Data extract START

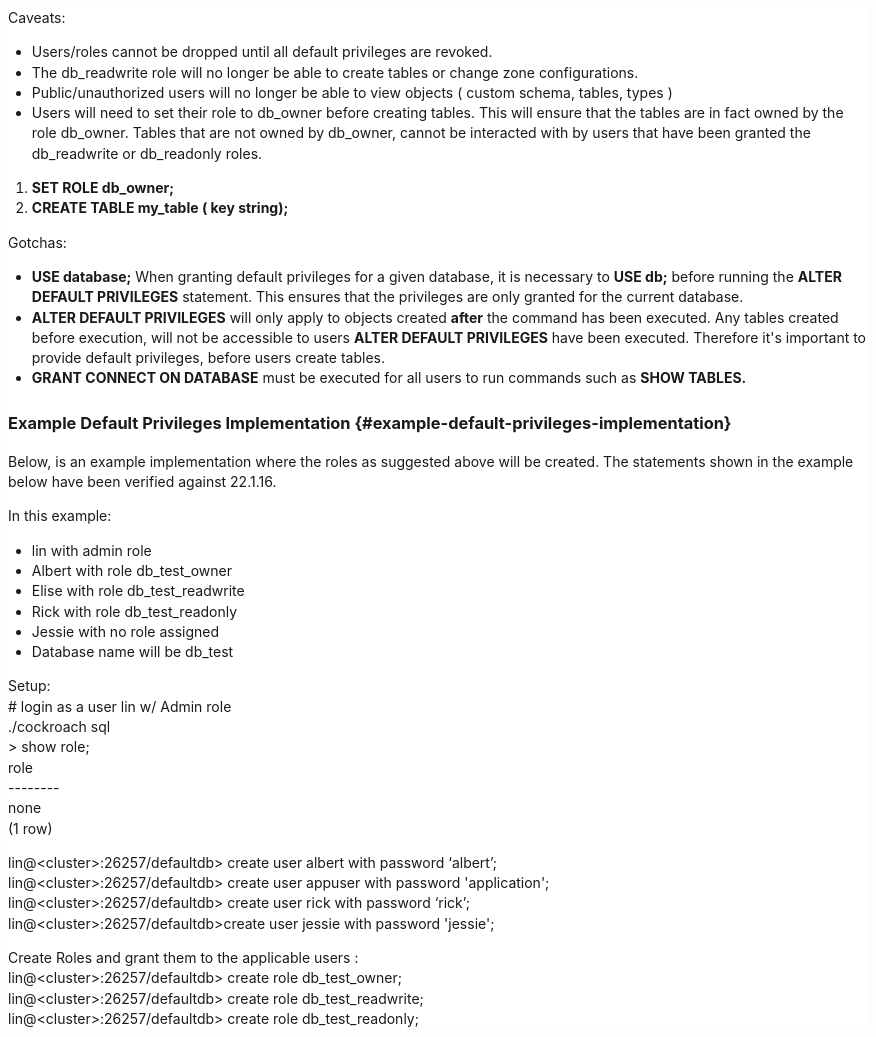 Caveats:

* Users/roles cannot be dropped until all default privileges are revoked.  
* The db\_readwrite role will no longer be able to create tables or change zone configurations.  
* Public/unauthorized users will no longer be able to view objects ( custom schema, tables, types )  
* Users will need to set their role to db\_owner before creating tables. This will ensure that the tables are in fact owned by the role db\_owner. Tables that are not owned by db\_owner, cannot be interacted with by users that have been granted the db\_readwrite or db\_readonly roles.   
1. **SET ROLE db\_owner;**  
2. **CREATE TABLE my\_table ( key string);**

Gotchas:

* **USE database;**  When granting default  privileges for a given database, it is necessary to **USE db;** before running the **ALTER DEFAULT PRIVILEGES** statement. This ensures that the privileges are only granted for the current database.  
* **ALTER DEFAULT PRIVILEGES** will only apply to objects created **after** the command has been executed. Any tables created before execution, will not be accessible to users **ALTER DEFAULT PRIVILEGES** have been executed.  Therefore it's important to provide default privileges, before users create tables.   
* **GRANT CONNECT ON DATABASE** must be executed for all users to run commands such as **SHOW TABLES.**

### Example Default Privileges Implementation {#example-default-privileges-implementation}

Below, is an example implementation where the roles as suggested above will be created. The  statements shown in the example below have been verified against 22.1.16.

In this example:

* lin with admin role  
* Albert with role db\_test\_owner  
* Elise with role db\_test\_readwrite  
* Rick with role db\_test\_readonly  
* Jessie with no role assigned  
* Database name will be db\_test

Setup:  
\# login as a user lin  w/ Admin role  
./cockroach sql  
\> show role;  
  role  
\--------  
  none  
(1 row)

lin@\<cluster\>:26257/defaultdb\> create user albert with password ‘albert’;  
lin@\<cluster\>:26257/defaultdb\> create user appuser with password 'application';  
lin@\<cluster\>:26257/defaultdb\> create user rick with password ‘rick’;  
lin@\<cluster\>:26257/defaultdb\>create user jessie with password  'jessie';

Create Roles and grant them to the applicable users :  
lin@\<cluster\>:26257/defaultdb\> create role db\_test\_owner;  
lin@\<cluster\>:26257/defaultdb\> create role db\_test\_readwrite;  
lin@\<cluster\>:26257/defaultdb\> create role db\_test\_readonly;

Data extract END

[Problem requirements]: Every line between the one that contains "lin@\<cluster\>:26257/defaultdb\> create user albert" and the last line of the listing, both included, should be retyped exactly, with nothing else added.

[Answer to this exercise]:
lin@\<cluster\>:26257/defaultdb\> create user albert with password ‘albert’;  
lin@\<cluster\>:26257/defaultdb\> create user appuser with password 'application';  
lin@\<cluster\>:26257/defaultdb\> create user rick with password ‘rick’;  
lin@\<cluster\>:26257/defaultdb\>create user jessie with password  'jessie';

Create Roles and grant them to the applicable users :  
lin@\<cluster\>:26257/defaultdb\> create role db\_test\_owner;  
lin@\<cluster\>:26257/defaultdb\> create role db\_test\_readwrite;  
lin@\<cluster\>:26257/defaultdb\> create role db\_test\_readonly;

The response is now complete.